▸ Task to complete:
Each line below that contains "look" should be counted; give the total alone.
☆ ☆ ☆ ☆
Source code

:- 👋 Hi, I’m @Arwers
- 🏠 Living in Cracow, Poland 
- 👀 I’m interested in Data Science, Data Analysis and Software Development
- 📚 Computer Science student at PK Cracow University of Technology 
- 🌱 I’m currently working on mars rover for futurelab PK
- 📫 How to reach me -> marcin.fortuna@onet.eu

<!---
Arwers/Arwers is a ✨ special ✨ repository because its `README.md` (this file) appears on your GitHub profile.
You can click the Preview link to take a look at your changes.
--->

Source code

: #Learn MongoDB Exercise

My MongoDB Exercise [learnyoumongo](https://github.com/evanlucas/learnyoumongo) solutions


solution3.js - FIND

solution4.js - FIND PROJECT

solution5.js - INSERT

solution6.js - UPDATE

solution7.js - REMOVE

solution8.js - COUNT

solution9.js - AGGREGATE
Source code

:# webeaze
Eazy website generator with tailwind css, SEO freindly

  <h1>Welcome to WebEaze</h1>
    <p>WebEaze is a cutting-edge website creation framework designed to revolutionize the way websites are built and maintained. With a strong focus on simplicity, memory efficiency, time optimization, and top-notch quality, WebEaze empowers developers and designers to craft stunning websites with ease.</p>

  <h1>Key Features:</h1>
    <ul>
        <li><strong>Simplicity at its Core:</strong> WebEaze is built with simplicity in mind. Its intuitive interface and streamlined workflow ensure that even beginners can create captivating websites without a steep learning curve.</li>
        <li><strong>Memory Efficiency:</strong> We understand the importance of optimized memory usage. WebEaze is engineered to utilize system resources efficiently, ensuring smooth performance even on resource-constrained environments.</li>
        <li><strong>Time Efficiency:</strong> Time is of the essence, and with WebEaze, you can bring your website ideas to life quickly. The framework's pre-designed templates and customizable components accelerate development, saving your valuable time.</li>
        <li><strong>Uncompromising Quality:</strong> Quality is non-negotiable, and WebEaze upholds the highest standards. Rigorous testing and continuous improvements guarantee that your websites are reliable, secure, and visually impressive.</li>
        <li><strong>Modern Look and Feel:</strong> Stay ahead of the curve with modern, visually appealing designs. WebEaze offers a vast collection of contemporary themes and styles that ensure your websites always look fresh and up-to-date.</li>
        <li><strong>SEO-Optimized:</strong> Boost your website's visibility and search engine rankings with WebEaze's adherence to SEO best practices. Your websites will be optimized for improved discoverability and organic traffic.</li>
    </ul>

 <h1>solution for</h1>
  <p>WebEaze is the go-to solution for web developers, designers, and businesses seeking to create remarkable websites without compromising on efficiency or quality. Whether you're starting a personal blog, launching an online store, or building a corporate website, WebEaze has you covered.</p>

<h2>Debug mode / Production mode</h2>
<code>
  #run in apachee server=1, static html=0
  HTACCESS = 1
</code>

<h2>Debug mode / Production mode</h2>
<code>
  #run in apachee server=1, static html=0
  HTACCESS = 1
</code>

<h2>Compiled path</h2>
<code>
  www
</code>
☆ ☆ ☆ ☆
▸ Output for this task:
2